Historically, that same kind of venom and prejudiced thinking applied to babies conceived through in vitro fertilization (IVF) and other reproductive advances. The science was scary and, well, sciencey. People questioned if it was God’s will for babies to be made in a test tube. Even now, it is easy to find websites dedicated to condemning the practice and using fear tactics which suggest that babies born through IVF are much more susceptible to birth defects, including an increased risk for cancer. More reputable sites, i.e., those lacking a religious agenda, state that those concerns are statistically insignificant.
There is also a moral argument made that people who utilize IVF for their family plan simply want “designer babies,” or the ability to choose their child’s gender and even the number of babies per pregnancy. Twins are so chic this season, don’t you know! Conversely, the accusations fly that when twin, triplet, quadruplet, or even larger number embryos are the result of a successful IVF, couples are aborting an extra child or children willy nilly.
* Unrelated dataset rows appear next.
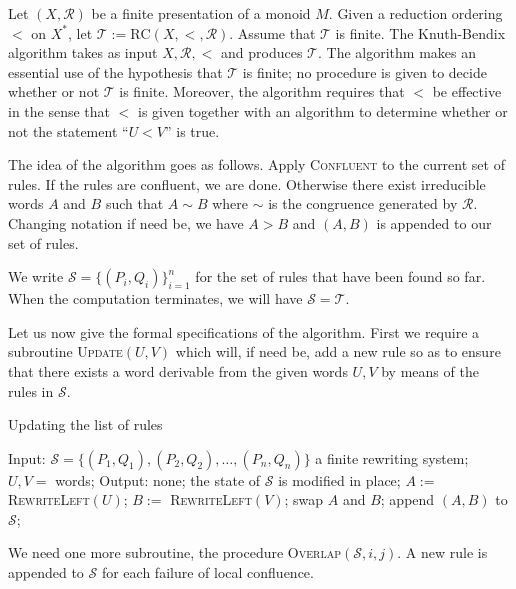 \begin{ap} Let $(X,\mathcal{R})$ be a finite presentation of a monoid $M$.
    Given a reduction ordering $<$ on $X^*$, let $\mathcal{T} :=
    \mathrm{RC}(X,<,\mathcal{R})$. Assume that $\mathcal{T}$ is finite. The
    Knuth-Bendix algorithm takes as input $X,\mathcal{R}, <$ and produces
    $\mathcal{T}$. The algorithm makes an essential use of the hypothesis that
    $\mathcal{T}$ is finite; no procedure is given to decide whether or not
    $\mathcal{T}$ is finite. Moreover, the algorithm requires that $<$ be
    effective in the sense that $<$ is given together with an algorithm to
    determine whether or not the statement ``$U < V$'' is true.

    The idea of the algorithm goes as follows. Apply \textsc{Confluent} to the
    current set of rules. If the rules are confluent, we are done. Otherwise
    there exist irreducible words $A$ and $B$ such that $A\sim B$ where $\sim$
    is the congruence generated by $\mathcal{R}$. Changing notation if need be,
    we have $A > B$ and $(A,B)$ is appended to our set of rules.

    We write $\mathcal{S} = \{(P_i,Q_i)\}_{i=1}^n$ for the set of rules that
    have been found so far. When the computation terminates, we will have
    $\mathcal{S} = \mathcal{T}$.

    Let us now give the formal specifications of the algorithm. First we
    require a subroutine \textsc{Update}$(U,V)$ which will, if need be, add a
    new rule so as to ensure that there exists a word derivable from the given
    words $U,V$ by means of the rules in $\mathcal{S}$.

\newpage{}

\begin{algorithm}
\caption{Updating the list of rules}
\begin{algorithmic}[1]
    \State Input: $\mathcal{S} = \{(P_1,Q_1), (P_2,Q_2), \dots,(P_n,Q_n)\}$ a finite rewriting system; $U,V = $ words;
    \State Output: none; the state of $\mathcal{S}$ is modified in place;
    \State $A :=$ \textsc{RewriteLeft}$(U)$;
    \State $B :=$ \textsc{RewriteLeft}$(V)$;
    \State swap $A$ and $B$;
    \EndIf
    \State append $(A,B)$ to $\mathcal{S}$;
    \EndIf
    \EndProcedure
\end{algorithmic}
\end{algorithm}

We need one more subroutine, the procedure \textsc{Overlap}$(\mathcal{S},
i,j)$. A new rule is appended to $\mathcal{S}$ for each failure of local
confluence.


\end{ap}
Surrogacy, too, does not escape the judgment police. Last week I was engaged in a friend’s Facebook thread about the morality of surrogacy. An article was posted about a young woman who learned at age 17 that she was born through a surrogate and now works hard to endorse legislative restrictions against the practice of surrogacy. I left a comment that the young woman could use a therapist (not sarcasm, but a clinical judgment) and that if the worst thing that should befall her is having been born to a surrogate, well, she should count herself lucky.
I had no idea the thread would quickly turn into a condemnation of the practice of surrogacy as being nothing more than “transactional” in nature, no different than a business deal, and lacking the love of conception. I’ll be honest, this touched a nerve, as I, too, have been accused of exploiting a woman for my own personal gain because of financial privilege. When I made that argument, that people considered my adoption a transaction, nothing more than a baby bought and paid for, I was quickly reassured that NO!, adoption is a beautiful thing and how could anyone ever think otherwise?
My argument, that many people did think adoption was a transaction, and were against the practice because of that, was completely lost in the discussion. In this particular thread, surrogacy was “morally bankrupt,” and adoption was a loving gift, as if the people who had judged my adoption were wrong, but judging surrogacy was grounded in some higher truth.
It turns out, with a wee little bit of a Google search, there is a fairly strong religious (Catholic) and political (conservative) agenda against surrogacy these days. A growing anti-surrogacy movement, that I personally feel is another means to prevent gay men from parenting, but that’s just me.
I am reminded of my immediate thought after grieving my daughter’s fertility, ” . . . families are made in all different kinds of ways.” It was so important to me, even in the midst of nursing my girl through her cancer treatment, that she knew and understood that.
It is just as important that those blessedly untouched by infertility or those not in same sex relationships understand the concept as well. Not all of us are able to procreate easily and without intervention. Less judging, more loving. Families are made in all different kinds of ways, and if those ways are ethical and loving and sincere of intentions, then stop the judging.
If it’s simple enough for a two year old to understand, surely us adults can get there, too, right?